> EXERCISE MATERIAL

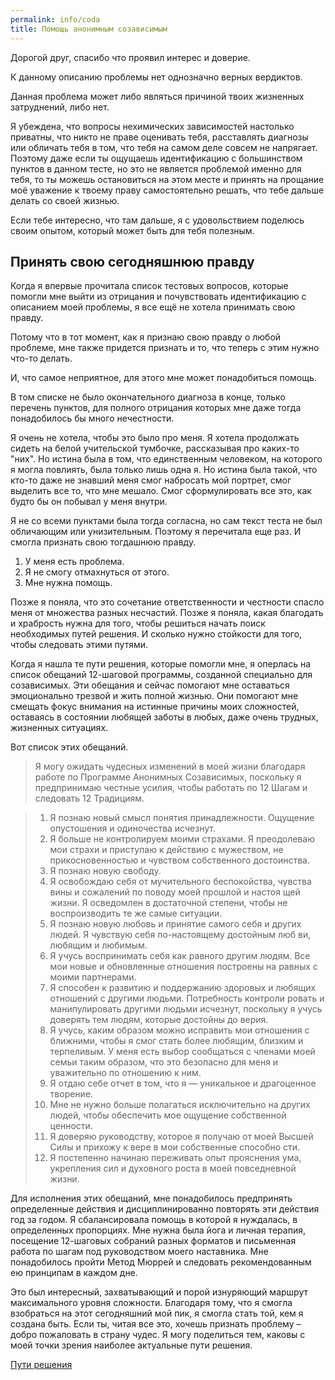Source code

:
 ```yaml
---
permalink: info/coda
title: Помощь анонимным созависимым
---
```

Дорогой друг, спасибо что проявил интерес и доверие.

К данному описанию проблемы нет однозначно верных вердиктов.

Данная проблема может либо являться причиной твоих жизненных затруднений, либо нет.

Я убеждена, что вопросы нехимических зависимостей настолько приватны, что никто не праве оценивать тебя, расставлять диагнозы или обличать тебя в том, что тебя на самом деле совсем не напрягает. Поэтому даже если ты ощущаешь идентификацию с большинством пунктов в данном тесте, но это не является проблемой именно для тебя, то ты можешь остановиться на этом месте и принять на прощание моё уважение к твоему праву самостоятельно решать, что тебе дальше делать со своей жизнью.

Если тебе интересно, что там дальше, я с удовольствием поделюсь своим опытом, который может быть для тебя полезным.

## Принять свою сегодняшнюю правду

Когда я впервые прочитала список тестовых вопросов, которые помогли мне выйти из отрицания и почувствовать идентификацию с описанием моей проблемы, я все ещё не хотела принимать свою правду.

Потому что в тот момент, как я признаю свою правду о любой проблеме, мне также придется признать и то, что теперь с этим нужно что-то делать.

И, что самое неприятное, для этого мне может понадобиться помощь.

В том списке не было окончательного диагноза в конце, только перечень пунктов, для полного отрицания которых мне даже тогда понадобилось бы много нечестности.

Я очень не хотела, чтобы это было про меня. Я хотела продолжать сидеть на белой учительской тумбочке, рассказывая про каких-то "них". Но истина была в том, что единственным человеком, на которого я могла повлиять, была только лишь одна я. Но истина была такой, что кто-то даже не знавший меня смог набросать мой портрет, смог выделить все то, что мне мешало. Смог сформулировать все это, как будто бы он побывал у меня внутри.

Я не со всеми пунктами была тогда согласна, но сам текст теста не был обличающим или унизительным. Поэтому я перечитала еще раз. И смогла признать свою тогдашнюю правду.
1. У меня есть проблема.
2. Я не смогу отмахнуться от этого.
3. Мне нужна помощь.

Позже я поняла, что это сочетание ответственности и честности спасло меня от множества разных несчастий. Позже я поняла, какая благодать и храбрость нужна для того, чтобы решиться начать поиск необходимых путей решения. И сколько нужно стойкости для того, чтобы следовать этими путями.

Когда я нашла те пути решения, которые помогли мне, я оперлась на список обещаний 12-шаговой программы, созданной специально для созависимых. Эти обещания и сейчас помогают мне оставаться эмоционально трезвой и жить полной жизнью. Они помогают мне смещать фокус внимания на истинные причины моих сложностей, оставаясь в состоянии любящей заботы в любых, даже очень трудных, жизненных ситуациях.

Вот список этих обещаний.

> Я могу ожидать чудесных изменений в моей жизни благодаря работе по Программе Анонимных Созависимых, поскольку я предпринимаю честные усилия, чтобы работать по 12 Шагам и следовать 12 Традициям.

> 1. Я познаю новый смысл понятия принадлежности. Ощущение опустошения и одиночества исчезнут.
> 2. Я больше не контролируем моими страхами. Я преодолеваю мои страхи и приступаю к действию с мужеством, не прикосновенностью и чувством собственного достоинства.
> 3. Я познаю новую свободу.
> 4. Я освобождаю себя от мучительного беспокойства, чувства вины и сожалений по поводу моей прошлой и настоя щей жизни. Я осведомлен в достаточной степени, чтобы не воспроизводить те же самые ситуации.
> 5. Я познаю новую любовь и принятие самого себя и других людей. Я чувствую себя по-настоящему достойным люб ви, любящим и любимым.
> 6. Я учусь воспринимать себя как равного другим людям. Все мои новые и обновленные отношения построены на равных с моими партнерами.
> 7. Я способен к развитию и поддержанию здоровых и любящих отношений с другими людьми. Потребность контроли ровать и манипулировать другими людьми исчезнут, поскольку я учусь доверять тем людям, которые достойны до верия.
> 8. Я учусь, каким образом можно исправить мои отношения с ближними, чтобы я смог стать более любящим, близким и терпеливым. У меня есть выбор сообщаться с членами моей семьи таким образом, что это безопасно для меня и уважительно по отношению к ним.
> 9. Я отдаю себе отчет в том, что я — уникальное и драгоценное творение.
> 10. Мне не нужно больше полагаться исключительно на других людей, чтобы обеспечить мое ощущение собственной ценности.
> 11. Я доверяю руководству, которое я получаю от моей Высшей Силы и прихожу к вере в мои собственные способно сти.
> 12. Я постепенно начинаю переживать опыт прояснения ума, укрепления сил и духовного роста в моей повседневной жизни.

Для исполнения этих обещаний, мне понадобилось предпринять определенные действия и дисциплинированно повторять эти действия год за годом. Я сбалансировала помощь в которой я нуждалась, в определенных пропорциях. Мне нужна была йога и личная терапия, посещение 12-шаговых собраний разных форматов и письменная работа по шагам под руководством моего наставника. Мне понадобилось пройти Метод Мюррей и следовать рекомендованным ею принципам в каждом дне.

Это был интересный, захватывающий и порой изнуряющий маршрут максимального уровня сложности. Благодаря тому, что я смогла взобраться на этот сегодняшний мой пик, я смогла стать той, кем я создана быть. Если ты, читая все это, хочешь признать проблему – добро пожаловать в страну чудес. Я могу поделиться тем, каковы с моей точки зрения наиболее актуальные пути решения.

[Пути решения](/solutions/coda)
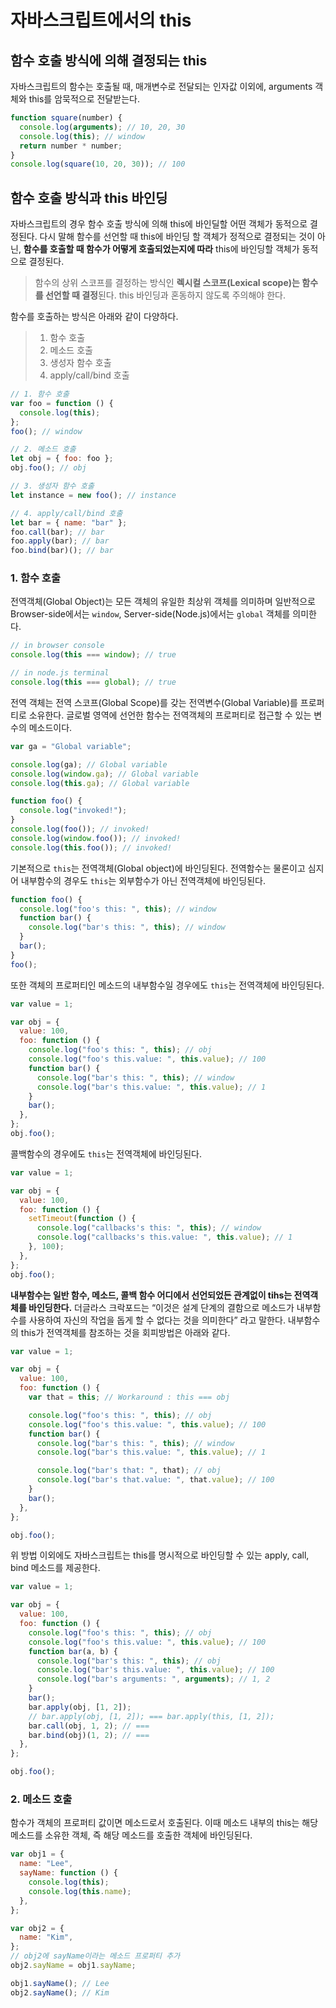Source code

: # 자바스크립트에서의 this

## 함수 호출 방식에 의해 결정되는 this

자바스크립트의 함수는 호출될 때, 매개변수로 전달되는 인자값 이외에, arguments 객체와 this를 암묵적으로 전달받는다.

```js
function square(number) {
  console.log(arguments); // 10, 20, 30
  console.log(this); // window
  return number * number;
}
console.log(square(10, 20, 30)); // 100
```

## 함수 호출 방식과 this 바인딩

자바스크립트의 경우 함수 호출 방식에 의해 this에 바인딜할 어떤 객체가 동적으로 결정된다. 다시 말해 함수를 선언할 때 this에 바인딩 할 객체가 정적으로 결정되는 것이 아닌, **함수를 호출할 때 함수가 어떻게 호출되었는지에 따라** this에 바인딩할 객체가 동적으로 결정된다.

> 함수의 상위 스코프를 결정하는 방식인 **렉시컬 스코프(Lexical scope)는 함수를 선언할 때 결정**된다. this 바인딩과 혼동하지 않도록 주의해야 한다.

함수를 호출하는 방식은 아래와 같이 다양하다.

> 1. 함수 호출
> 2. 메소드 호출
> 3. 생성자 함수 호출
> 4. apply/call/bind 호출

```js
// 1. 함수 호출
var foo = function () {
  console.log(this);
};
foo(); // window

// 2. 메소드 호출
let obj = { foo: foo };
obj.foo(); // obj

// 3. 생성자 함수 호출
let instance = new foo(); // instance

// 4. apply/call/bind 호출
let bar = { name: "bar" };
foo.call(bar); // bar
foo.apply(bar); // bar
foo.bind(bar)(); // bar
```

### 1. 함수 호출

전역객체(Global Object)는 모든 객체의 유일한 최상위 객체를 의미하며 일반적으로 Browser-side에서는 `window`, Server-side(Node.js)에서는 `global` 객체를 의미한다.

```js
// in browser console
console.log(this === window); // true

// in node.js terminal
console.log(this === global); // true
```

전역 객체는 전역 스코프(Global Scope)를 갖는 전역변수(Global Variable)를 프로퍼티로 소유한다. 글로벌 영역에 선언한 함수는 전역객체의 프로퍼티로 접근할 수 있는 변수의 메소드이다.

```js
var ga = "Global variable";

console.log(ga); // Global variable
console.log(window.ga); // Global variable
console.log(this.ga); // Global variable

function foo() {
  console.log("invoked!");
}
console.log(foo()); // invoked!
console.log(window.foo()); // invoked!
console.log(this.foo()); // invoked!
```

기본적으로 `this`는 전역객체(Global object)에 바인딩된다. 전역함수는 물론이고 심지어 내부함수의 경우도 `this`는 외부함수가 아닌 전역객체에 바인딩된다.

```js
function foo() {
  console.log("foo's this: ", this); // window
  function bar() {
    console.log("bar's this: ", this); // window
  }
  bar();
}
foo();
```

또한 객체의 프로퍼티인 메소드의 내부함수일 경우에도 `this`는 전역객체에 바인딩된다.

```js
var value = 1;

var obj = {
  value: 100,
  foo: function () {
    console.log("foo's this: ", this); // obj
    console.log("foo's this.value: ", this.value); // 100
    function bar() {
      console.log("bar's this: ", this); // window
      console.log("bar's this.value: ", this.value); // 1
    }
    bar();
  },
};
obj.foo();
```

콜백함수의 경우에도 `this`는 전역객체에 바인딩된다.

```js
var value = 1;

var obj = {
  value: 100,
  foo: function () {
    setTimeout(function () {
      console.log("callbacks's this: ", this); // window
      console.log("callbacks's this.value: ", this.value); // 1
    }, 100);
  },
};
obj.foo();
```

**내부함수는 일반 함수, 메소드, 콜백 함수 어디에서 선언되었든 관계없이 tihs는 전역객체를 바인딩한다.** 더글라스 크락포드는 “이것은 설계 단계의 결함으로 메소드가 내부함수를 사용하여 자신의 작업을 돕게 할 수 없다는 것을 의미한다” 라고 말한다. 내부함수의 this가 전역객체를 참조하는 것을 회피방법은 아래와 같다.

```js
var value = 1;

var obj = {
  value: 100,
  foo: function () {
    var that = this; // Workaround : this === obj

    console.log("foo's this: ", this); // obj
    console.log("foo's this.value: ", this.value); // 100
    function bar() {
      console.log("bar's this: ", this); // window
      console.log("bar's this.value: ", this.value); // 1

      console.log("bar's that: ", that); // obj
      console.log("bar's that.value: ", that.value); // 100
    }
    bar();
  },
};

obj.foo();
```

위 방법 이외에도 자바스크립트는 this를 명시적으로 바인딩할 수 있는 apply, call, bind 메소드를 제공한다.

```js
var value = 1;

var obj = {
  value: 100,
  foo: function () {
    console.log("foo's this: ", this); // obj
    console.log("foo's this.value: ", this.value); // 100
    function bar(a, b) {
      console.log("bar's this: ", this); // obj
      console.log("bar's this.value: ", this.value); // 100
      console.log("bar's arguments: ", arguments); // 1, 2
    }
    bar();
    bar.apply(obj, [1, 2]);
    // bar.apply(obj, [1, 2]); === bar.apply(this, [1, 2]);
    bar.call(obj, 1, 2); // ===
    bar.bind(obj)(1, 2); // ===
  },
};

obj.foo();
```

### 2. 메소드 호출

함수가 객체의 프로퍼티 값이면 메소드로서 호출된다. 이때 메소드 내부의 this는 해당 메소드를 소유한 객체, 즉 해당 메소드를 호출한 객체에 바인딩된다.

```js
var obj1 = {
  name: "Lee",
  sayName: function () {
    console.log(this);
    console.log(this.name);
  },
};

var obj2 = {
  name: "Kim",
};
// obj2에 sayName이라는 메소드 프로퍼티 추가
obj2.sayName = obj1.sayName;

obj1.sayName(); // Lee
obj2.sayName(); // Kim
```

> EXERCISE BRIEF
The answer must be an exact copy of the lines from the start of the records above through the line containing "Данная проблема может", with no pictures in it.

> EXERCISE ANSWER
Source code

:
 ```yaml
---
permalink: info/coda
title: Помощь анонимным созависимым
---
```

Дорогой друг, спасибо что проявил интерес и доверие.

К данному описанию проблемы нет однозначно верных вердиктов.

Данная проблема может либо являться причиной твоих жизненных затруднений, либо нет.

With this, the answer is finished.